_YOUR INSTRUCTIONS:_ Identify all lines below that hold "waka" and collect them.

_Collected data:_

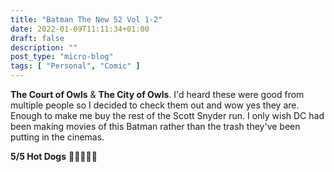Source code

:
 ```yaml
---
title: "Batman The New 52 Vol 1-2"
date: 2022-01-09T11:11:34+01:00
draft: false
description: ""
post_type: "micro-blog"
tags: [ "Personal", "Comic" ]
---
```


**The Court of Owls** & **The City of Owls**. I'd heard these were good from multiple people so I decided to check them out and wow yes they are. Enough to make me buy the rest of the Scott Snyder run. I only wish DC had been making movies of this Batman rather than the trash they've been putting in the cinemas.

**5/5 Hot Dogs** 🌭🌭🌭🌭🌭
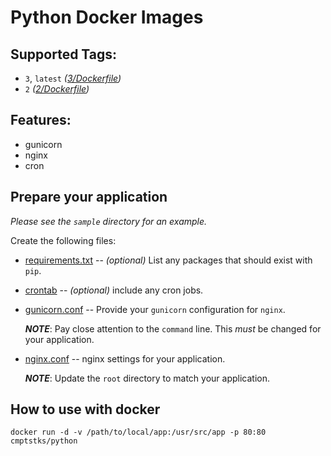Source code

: # Python Docker Images

## Supported Tags:

  - `3`, `latest` _([3/Dockerfile](https://github.com/ComputeStacks/docker/python/3))_
  - `2` _([2/Dockerfile](https://github.com/ComputeStacks/docker/python/2))_

## Features:

  - gunicorn
  - nginx
  - cron

## Prepare your application

_Please see the `sample` directory for an example._

Create the following files:

  - [requirements.txt](https://github.com/ComputeStacks/docker/python/3/sample/requirements.txt)  -- _(optional)_ List any packages that should exist with `pip`.

  - [crontab]((https://github.com/ComputeStacks/docker/python/3/sample/crontab)) -- _(optional)_ include any cron jobs.

  - [gunicorn.conf]((https://github.com/ComputeStacks/docker/python/3/sample/gunicorn.conf)) -- Provide your `gunicorn` configuration for `nginx`.

    **_NOTE_**: Pay close attention to the `command` line. This _must_ be changed for your application.

  - [nginx.conf]((https://github.com/ComputeStacks/docker/python/3/sample/gunicorn.conf)) -- nginx settings for your application.

    **_NOTE_**: Update the `root` directory to match your application.
    

## How to use with docker

```
docker run -d -v /path/to/local/app:/usr/src/app -p 80:80 cmptstks/python
```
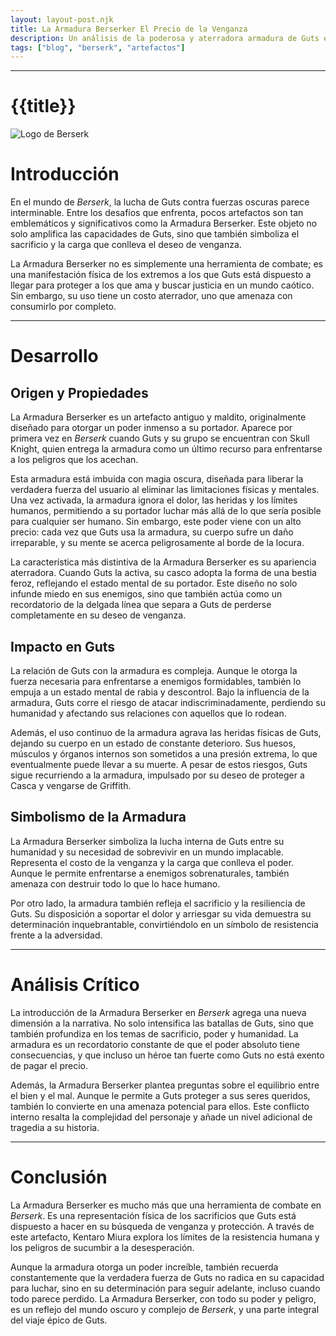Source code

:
 ```yaml
---
layout: layout-post.njk
title: La Armadura Berserker El Precio de la Venganza
description: Un análisis de la poderosa y aterradora armadura de Guts en Berserk
tags: ["blog", "berserk", "artefactos"]
---
```

---

# {{title}}


![Logo de Berserk](/img/armadura.jpeg)
# Introducción

En el mundo de *Berserk*, la lucha de Guts contra fuerzas oscuras parece interminable. Entre los desafíos que enfrenta, pocos artefactos son tan emblemáticos y significativos como la Armadura Berserker. Este objeto no solo amplifica las capacidades de Guts, sino que también simboliza el sacrificio y la carga que conlleva el deseo de venganza. 

La Armadura Berserker no es simplemente una herramienta de combate; es una manifestación física de los extremos a los que Guts está dispuesto a llegar para proteger a los que ama y buscar justicia en un mundo caótico. Sin embargo, su uso tiene un costo aterrador, uno que amenaza con consumirlo por completo.

---

# Desarrollo

## Origen y Propiedades

La Armadura Berserker es un artefacto antiguo y maldito, originalmente diseñado para otorgar un poder inmenso a su portador. Aparece por primera vez en *Berserk* cuando Guts y su grupo se encuentran con Skull Knight, quien entrega la armadura como un último recurso para enfrentarse a los peligros que los acechan.

Esta armadura está imbuida con magia oscura, diseñada para liberar la verdadera fuerza del usuario al eliminar las limitaciones físicas y mentales. Una vez activada, la armadura ignora el dolor, las heridas y los límites humanos, permitiendo a su portador luchar más allá de lo que sería posible para cualquier ser humano. Sin embargo, este poder viene con un alto precio: cada vez que Guts usa la armadura, su cuerpo sufre un daño irreparable, y su mente se acerca peligrosamente al borde de la locura.

La característica más distintiva de la Armadura Berserker es su apariencia aterradora. Cuando Guts la activa, su casco adopta la forma de una bestia feroz, reflejando el estado mental de su portador. Este diseño no solo infunde miedo en sus enemigos, sino que también actúa como un recordatorio de la delgada línea que separa a Guts de perderse completamente en su deseo de venganza.

## Impacto en Guts

La relación de Guts con la armadura es compleja. Aunque le otorga la fuerza necesaria para enfrentarse a enemigos formidables, también lo empuja a un estado mental de rabia y descontrol. Bajo la influencia de la armadura, Guts corre el riesgo de atacar indiscriminadamente, perdiendo su humanidad y afectando sus relaciones con aquellos que lo rodean.

Además, el uso continuo de la armadura agrava las heridas físicas de Guts, dejando su cuerpo en un estado de constante deterioro. Sus huesos, músculos y órganos internos son sometidos a una presión extrema, lo que eventualmente puede llevar a su muerte. A pesar de estos riesgos, Guts sigue recurriendo a la armadura, impulsado por su deseo de proteger a Casca y vengarse de Griffith.

## Simbolismo de la Armadura

La Armadura Berserker simboliza la lucha interna de Guts entre su humanidad y su necesidad de sobrevivir en un mundo implacable. Representa el costo de la venganza y la carga que conlleva el poder. Aunque le permite enfrentarse a enemigos sobrenaturales, también amenaza con destruir todo lo que lo hace humano.

Por otro lado, la armadura también refleja el sacrificio y la resiliencia de Guts. Su disposición a soportar el dolor y arriesgar su vida demuestra su determinación inquebrantable, convirtiéndolo en un símbolo de resistencia frente a la adversidad.

---

# Análisis Crítico

La introducción de la Armadura Berserker en *Berserk* agrega una nueva dimensión a la narrativa. No solo intensifica las batallas de Guts, sino que también profundiza en los temas de sacrificio, poder y humanidad. La armadura es un recordatorio constante de que el poder absoluto tiene consecuencias, y que incluso un héroe tan fuerte como Guts no está exento de pagar el precio.

Además, la Armadura Berserker plantea preguntas sobre el equilibrio entre el bien y el mal. Aunque le permite a Guts proteger a sus seres queridos, también lo convierte en una amenaza potencial para ellos. Este conflicto interno resalta la complejidad del personaje y añade un nivel adicional de tragedia a su historia.

---

# Conclusión

La Armadura Berserker es mucho más que una herramienta de combate en *Berserk*. Es una representación física de los sacrificios que Guts está dispuesto a hacer en su búsqueda de venganza y protección. A través de este artefacto, Kentaro Miura explora los límites de la resistencia humana y los peligros de sucumbir a la desesperación.

Aunque la armadura otorga un poder increíble, también recuerda constantemente que la verdadera fuerza de Guts no radica en su capacidad para luchar, sino en su determinación para seguir adelante, incluso cuando todo parece perdido. La Armadura Berserker, con todo su poder y peligro, es un reflejo del mundo oscuro y complejo de *Berserk*, y una parte integral del viaje épico de Guts.
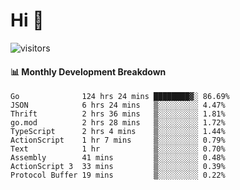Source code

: # Hi 👋
 
![visitors](https://visitor-badge.glitch.me/badge?page_id=sorcererxw.sorcererx)

#### 📊 Monthly Development Breakdown

<!--START_SECTION:waka-->
```text
Go              124 hrs 24 mins ████████▓░ 86.69%
JSON            6 hrs 24 mins   ▒░░░░░░░░░ 4.47%
Thrift          2 hrs 36 mins   ▒░░░░░░░░░ 1.81%
go.mod          2 hrs 28 mins   ▒░░░░░░░░░ 1.72%
TypeScript      2 hrs 4 mins    ▒░░░░░░░░░ 1.44%
ActionScript    1 hr 7 mins     ▒░░░░░░░░░ 0.79%
Text            1 hr            ▒░░░░░░░░░ 0.70%
Assembly        41 mins         ▒░░░░░░░░░ 0.48%
ActionScript 3  33 mins         ▒░░░░░░░░░ 0.39%
Protocol Buffer 19 mins         ▒░░░░░░░░░ 0.22%
```
<!--END_SECTION:waka-->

_EXERCISE RESULT:_
<!--START_SECTION:waka-->
<!--END_SECTION:waka-->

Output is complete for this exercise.